The National Vulnerability Database (NVD) and several other websites operated by the National Institute of Standards and Technology (NIST) have been inaccessible for the past few days.
It turns out that NIST's systems have been hacked. More precisely, the sites have been taken down after malware was identified on a couple of web servers.
Security expert Kim Halavakoski has contacted NIST representatives in an attempt to find out why the NDV is unavailable.
“The National Vulnerability Database public-facing Web site and several other NIST-hosted Web sites are currently unavailable due to discovery of malware on two NIST Web servers,” NIST representatives wrote in an email to Halavakoski, which he posted on his Google+ profile.

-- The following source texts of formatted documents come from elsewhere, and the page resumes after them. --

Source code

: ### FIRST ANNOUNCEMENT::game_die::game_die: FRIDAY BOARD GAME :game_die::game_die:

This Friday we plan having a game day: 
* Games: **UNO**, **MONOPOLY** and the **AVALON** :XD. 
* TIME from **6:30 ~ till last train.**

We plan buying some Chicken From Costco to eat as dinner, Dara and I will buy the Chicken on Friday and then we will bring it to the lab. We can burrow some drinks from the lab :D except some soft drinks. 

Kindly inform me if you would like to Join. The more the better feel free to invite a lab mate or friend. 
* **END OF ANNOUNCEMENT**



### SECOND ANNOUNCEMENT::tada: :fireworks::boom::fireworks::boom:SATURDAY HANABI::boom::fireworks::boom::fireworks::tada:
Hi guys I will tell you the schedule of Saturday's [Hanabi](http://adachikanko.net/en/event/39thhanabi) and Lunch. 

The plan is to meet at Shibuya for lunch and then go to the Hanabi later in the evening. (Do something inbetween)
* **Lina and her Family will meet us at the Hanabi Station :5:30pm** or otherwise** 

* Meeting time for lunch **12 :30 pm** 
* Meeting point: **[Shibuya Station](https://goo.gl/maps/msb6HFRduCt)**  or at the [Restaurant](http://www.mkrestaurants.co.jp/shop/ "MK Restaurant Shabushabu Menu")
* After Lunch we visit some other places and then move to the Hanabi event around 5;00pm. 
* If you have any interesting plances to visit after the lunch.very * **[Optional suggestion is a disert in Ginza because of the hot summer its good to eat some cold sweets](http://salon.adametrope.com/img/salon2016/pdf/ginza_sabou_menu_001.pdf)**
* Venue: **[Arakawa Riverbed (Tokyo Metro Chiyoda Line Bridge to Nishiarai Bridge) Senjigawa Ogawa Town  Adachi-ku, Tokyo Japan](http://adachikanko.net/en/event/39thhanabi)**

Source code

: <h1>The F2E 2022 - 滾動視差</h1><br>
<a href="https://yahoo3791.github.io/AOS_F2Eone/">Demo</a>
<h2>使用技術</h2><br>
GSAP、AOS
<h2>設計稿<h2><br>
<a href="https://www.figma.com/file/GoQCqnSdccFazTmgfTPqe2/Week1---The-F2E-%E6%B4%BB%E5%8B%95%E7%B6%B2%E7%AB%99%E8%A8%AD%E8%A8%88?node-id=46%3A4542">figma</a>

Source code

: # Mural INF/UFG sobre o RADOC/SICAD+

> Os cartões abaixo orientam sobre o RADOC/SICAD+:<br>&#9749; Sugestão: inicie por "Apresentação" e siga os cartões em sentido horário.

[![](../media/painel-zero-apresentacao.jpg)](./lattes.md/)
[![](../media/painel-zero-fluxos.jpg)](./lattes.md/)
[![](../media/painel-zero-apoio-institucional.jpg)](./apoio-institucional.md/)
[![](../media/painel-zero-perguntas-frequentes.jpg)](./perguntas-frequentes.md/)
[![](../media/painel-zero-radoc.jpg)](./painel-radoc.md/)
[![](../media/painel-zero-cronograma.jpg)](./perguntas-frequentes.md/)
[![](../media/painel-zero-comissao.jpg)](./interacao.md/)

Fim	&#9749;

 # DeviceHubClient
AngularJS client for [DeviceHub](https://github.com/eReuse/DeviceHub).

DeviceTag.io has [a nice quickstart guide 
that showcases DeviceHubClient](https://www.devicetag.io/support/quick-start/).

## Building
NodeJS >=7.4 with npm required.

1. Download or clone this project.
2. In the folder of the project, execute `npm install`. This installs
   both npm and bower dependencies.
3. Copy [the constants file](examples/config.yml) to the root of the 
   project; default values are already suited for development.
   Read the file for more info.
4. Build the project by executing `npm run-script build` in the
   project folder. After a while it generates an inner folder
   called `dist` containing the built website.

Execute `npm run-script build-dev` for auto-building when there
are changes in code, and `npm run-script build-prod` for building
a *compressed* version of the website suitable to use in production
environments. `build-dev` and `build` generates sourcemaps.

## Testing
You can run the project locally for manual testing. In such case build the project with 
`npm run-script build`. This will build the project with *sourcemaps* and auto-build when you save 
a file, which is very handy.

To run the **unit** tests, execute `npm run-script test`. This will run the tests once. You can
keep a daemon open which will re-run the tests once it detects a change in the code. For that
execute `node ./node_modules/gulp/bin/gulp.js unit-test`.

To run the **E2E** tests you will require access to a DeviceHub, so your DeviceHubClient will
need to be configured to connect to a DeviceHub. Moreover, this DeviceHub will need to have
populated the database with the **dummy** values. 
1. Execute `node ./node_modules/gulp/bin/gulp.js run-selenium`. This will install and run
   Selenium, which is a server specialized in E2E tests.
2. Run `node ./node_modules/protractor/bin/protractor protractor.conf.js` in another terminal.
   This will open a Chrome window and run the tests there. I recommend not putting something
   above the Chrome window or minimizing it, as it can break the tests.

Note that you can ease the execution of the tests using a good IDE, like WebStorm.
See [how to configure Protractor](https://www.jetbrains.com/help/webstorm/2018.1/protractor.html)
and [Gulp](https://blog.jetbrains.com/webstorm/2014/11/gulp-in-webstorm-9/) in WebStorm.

“On Friday March 8, a NIST firewall detected suspicious activity and took steps to block unusual traffic from reaching the Internet. NIST began investigating the cause of the unusual activity and the servers were taken offline. Malware was discovered on two NIST Web servers and was then traced to a software vulnerability,” the email continued.
“Currently there is no evidence that NVD or any other NIST public pages contained or were used to deliver malware to users of these NIST Web sites. NIST continually works to maintain the integrity of its IT infrastructure and acts to limit the impact of malware on its systems. We regret the impact this has had on our services.”
Halavakoski makes an interesting observation based on the data provided by NetCraft. Up until March 7, the nvd.nist.gov site was running on Windows Server 2008 and IIS 7.5, but after the breach, starting with March 9, it has been running on Linux and Apache.
NIST representatives state they don’t know when the database will be back online, but they say they will restore it “as quickly as possible.”